**Aim of the exercise**
State how many lines in the records hold the word "Analysis", giving the number and no other text.

**Input for this task**
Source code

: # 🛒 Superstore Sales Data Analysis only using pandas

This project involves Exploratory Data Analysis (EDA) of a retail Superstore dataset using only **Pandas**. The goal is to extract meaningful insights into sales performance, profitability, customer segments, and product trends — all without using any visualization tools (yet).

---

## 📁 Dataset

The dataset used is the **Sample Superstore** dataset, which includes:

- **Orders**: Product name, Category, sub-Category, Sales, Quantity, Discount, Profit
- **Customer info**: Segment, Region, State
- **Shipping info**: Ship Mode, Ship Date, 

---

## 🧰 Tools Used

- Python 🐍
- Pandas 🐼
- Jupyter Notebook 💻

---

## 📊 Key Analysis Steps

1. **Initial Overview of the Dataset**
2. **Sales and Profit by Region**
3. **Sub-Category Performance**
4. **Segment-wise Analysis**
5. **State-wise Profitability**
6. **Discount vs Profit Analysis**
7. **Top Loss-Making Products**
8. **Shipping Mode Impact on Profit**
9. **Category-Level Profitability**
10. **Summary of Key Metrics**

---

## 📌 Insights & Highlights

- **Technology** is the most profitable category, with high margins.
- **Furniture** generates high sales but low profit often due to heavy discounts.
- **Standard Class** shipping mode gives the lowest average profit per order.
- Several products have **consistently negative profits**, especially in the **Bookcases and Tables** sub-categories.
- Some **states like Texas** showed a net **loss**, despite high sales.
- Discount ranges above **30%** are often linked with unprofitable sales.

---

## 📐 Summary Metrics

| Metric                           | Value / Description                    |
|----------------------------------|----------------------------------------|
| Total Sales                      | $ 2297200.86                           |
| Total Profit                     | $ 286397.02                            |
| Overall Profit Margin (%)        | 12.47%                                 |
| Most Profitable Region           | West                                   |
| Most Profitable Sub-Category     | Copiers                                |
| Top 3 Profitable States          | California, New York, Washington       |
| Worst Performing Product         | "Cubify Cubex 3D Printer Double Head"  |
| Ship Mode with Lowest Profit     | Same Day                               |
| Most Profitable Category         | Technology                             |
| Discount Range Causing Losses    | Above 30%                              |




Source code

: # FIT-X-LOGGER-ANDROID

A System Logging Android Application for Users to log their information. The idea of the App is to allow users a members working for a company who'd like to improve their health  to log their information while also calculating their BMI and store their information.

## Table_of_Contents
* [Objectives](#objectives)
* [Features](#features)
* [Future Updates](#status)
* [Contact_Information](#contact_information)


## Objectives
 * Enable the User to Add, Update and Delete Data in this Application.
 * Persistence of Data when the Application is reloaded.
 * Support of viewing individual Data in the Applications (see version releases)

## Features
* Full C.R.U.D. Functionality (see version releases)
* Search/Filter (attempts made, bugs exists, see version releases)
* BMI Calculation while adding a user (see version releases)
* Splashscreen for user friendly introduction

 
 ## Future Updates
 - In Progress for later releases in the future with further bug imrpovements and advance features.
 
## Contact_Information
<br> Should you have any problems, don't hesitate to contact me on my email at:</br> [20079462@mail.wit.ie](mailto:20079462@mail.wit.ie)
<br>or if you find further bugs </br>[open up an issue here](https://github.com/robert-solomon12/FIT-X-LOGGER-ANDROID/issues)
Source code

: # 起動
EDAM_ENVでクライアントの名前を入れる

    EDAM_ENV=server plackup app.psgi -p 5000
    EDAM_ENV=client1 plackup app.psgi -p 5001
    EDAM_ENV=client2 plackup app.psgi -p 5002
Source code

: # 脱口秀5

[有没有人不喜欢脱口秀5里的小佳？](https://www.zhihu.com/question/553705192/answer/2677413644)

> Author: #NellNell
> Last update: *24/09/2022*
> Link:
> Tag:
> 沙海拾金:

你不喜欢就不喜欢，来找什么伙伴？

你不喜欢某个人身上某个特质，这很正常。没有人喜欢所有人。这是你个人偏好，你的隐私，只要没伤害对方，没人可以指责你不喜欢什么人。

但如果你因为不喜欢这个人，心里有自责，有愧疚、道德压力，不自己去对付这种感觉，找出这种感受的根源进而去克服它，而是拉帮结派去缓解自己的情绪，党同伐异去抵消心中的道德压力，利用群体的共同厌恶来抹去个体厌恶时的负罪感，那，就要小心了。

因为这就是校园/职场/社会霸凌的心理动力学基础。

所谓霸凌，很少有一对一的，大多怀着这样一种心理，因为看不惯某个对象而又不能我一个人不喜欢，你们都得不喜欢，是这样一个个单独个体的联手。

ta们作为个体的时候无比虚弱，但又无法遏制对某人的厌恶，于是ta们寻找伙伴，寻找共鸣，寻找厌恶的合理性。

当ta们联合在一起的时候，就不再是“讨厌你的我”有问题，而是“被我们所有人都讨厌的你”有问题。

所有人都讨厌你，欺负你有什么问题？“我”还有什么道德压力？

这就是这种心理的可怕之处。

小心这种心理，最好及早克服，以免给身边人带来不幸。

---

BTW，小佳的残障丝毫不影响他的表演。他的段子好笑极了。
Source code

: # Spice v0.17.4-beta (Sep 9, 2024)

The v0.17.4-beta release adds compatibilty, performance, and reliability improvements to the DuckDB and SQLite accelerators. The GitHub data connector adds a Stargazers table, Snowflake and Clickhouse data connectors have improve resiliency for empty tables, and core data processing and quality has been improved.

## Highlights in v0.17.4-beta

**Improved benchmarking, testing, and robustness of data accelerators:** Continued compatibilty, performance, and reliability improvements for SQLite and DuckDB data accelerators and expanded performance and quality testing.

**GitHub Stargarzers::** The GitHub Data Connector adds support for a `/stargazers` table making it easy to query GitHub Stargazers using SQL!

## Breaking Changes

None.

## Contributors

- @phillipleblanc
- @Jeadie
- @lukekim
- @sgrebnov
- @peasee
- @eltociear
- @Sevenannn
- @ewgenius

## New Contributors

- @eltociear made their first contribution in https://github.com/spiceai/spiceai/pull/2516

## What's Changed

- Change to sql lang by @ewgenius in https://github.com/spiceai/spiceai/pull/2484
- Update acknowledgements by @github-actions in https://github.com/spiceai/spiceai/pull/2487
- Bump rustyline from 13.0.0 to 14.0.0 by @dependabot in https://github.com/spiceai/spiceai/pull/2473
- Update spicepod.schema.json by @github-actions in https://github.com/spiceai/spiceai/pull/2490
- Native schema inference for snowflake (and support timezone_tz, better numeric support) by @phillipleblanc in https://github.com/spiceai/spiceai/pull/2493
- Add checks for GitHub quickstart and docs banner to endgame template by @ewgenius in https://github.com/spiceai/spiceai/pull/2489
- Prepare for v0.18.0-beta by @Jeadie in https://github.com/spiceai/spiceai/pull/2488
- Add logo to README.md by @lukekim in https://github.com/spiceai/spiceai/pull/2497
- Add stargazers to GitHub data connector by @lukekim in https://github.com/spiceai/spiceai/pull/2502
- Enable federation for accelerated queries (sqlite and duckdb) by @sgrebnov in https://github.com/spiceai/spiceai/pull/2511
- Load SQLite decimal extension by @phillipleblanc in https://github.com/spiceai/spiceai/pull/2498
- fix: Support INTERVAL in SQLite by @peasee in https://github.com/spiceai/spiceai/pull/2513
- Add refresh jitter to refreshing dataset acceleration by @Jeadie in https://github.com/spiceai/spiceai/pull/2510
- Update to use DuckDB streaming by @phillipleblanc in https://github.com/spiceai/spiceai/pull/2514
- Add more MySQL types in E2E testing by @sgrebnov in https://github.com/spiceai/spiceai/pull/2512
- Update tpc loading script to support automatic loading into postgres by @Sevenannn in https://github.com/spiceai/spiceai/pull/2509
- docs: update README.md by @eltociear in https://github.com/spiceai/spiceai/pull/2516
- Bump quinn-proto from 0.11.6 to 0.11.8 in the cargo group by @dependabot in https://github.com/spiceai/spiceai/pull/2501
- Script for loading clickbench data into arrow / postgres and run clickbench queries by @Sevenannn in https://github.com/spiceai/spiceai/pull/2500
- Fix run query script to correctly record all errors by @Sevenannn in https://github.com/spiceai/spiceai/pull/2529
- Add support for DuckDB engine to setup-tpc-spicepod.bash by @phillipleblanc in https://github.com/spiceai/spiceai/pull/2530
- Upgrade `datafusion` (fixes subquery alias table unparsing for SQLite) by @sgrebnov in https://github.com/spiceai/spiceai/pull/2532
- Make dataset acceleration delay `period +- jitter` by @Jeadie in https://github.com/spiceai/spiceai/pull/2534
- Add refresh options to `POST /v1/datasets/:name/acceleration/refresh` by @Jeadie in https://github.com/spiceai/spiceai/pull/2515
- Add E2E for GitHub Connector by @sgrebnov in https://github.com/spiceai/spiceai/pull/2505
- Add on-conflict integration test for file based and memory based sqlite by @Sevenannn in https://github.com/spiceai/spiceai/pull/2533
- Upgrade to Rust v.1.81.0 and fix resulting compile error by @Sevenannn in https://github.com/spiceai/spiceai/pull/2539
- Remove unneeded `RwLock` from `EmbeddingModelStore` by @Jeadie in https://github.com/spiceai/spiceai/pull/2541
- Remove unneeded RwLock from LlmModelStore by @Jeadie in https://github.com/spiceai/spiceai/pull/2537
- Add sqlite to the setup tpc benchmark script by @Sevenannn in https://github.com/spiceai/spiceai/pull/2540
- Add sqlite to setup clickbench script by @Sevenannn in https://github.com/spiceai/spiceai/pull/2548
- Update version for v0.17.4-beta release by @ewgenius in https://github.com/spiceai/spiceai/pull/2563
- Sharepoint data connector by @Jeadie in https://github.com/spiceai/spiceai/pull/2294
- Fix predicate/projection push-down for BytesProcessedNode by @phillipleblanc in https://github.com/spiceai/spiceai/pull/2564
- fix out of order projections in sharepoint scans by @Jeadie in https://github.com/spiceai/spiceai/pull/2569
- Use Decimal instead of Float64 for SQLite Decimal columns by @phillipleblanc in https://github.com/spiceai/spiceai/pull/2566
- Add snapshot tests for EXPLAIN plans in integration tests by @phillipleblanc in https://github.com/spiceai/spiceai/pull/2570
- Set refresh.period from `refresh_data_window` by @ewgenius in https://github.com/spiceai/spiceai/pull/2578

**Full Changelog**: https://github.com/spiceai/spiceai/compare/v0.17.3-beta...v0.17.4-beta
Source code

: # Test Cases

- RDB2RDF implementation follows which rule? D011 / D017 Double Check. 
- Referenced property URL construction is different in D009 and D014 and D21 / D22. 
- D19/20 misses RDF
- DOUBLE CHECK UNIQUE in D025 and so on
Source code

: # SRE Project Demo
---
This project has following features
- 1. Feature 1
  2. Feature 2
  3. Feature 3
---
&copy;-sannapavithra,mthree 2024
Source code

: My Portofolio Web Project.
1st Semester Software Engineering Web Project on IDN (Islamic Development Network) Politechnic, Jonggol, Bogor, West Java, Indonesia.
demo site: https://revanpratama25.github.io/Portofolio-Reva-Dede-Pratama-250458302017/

**Task result**
5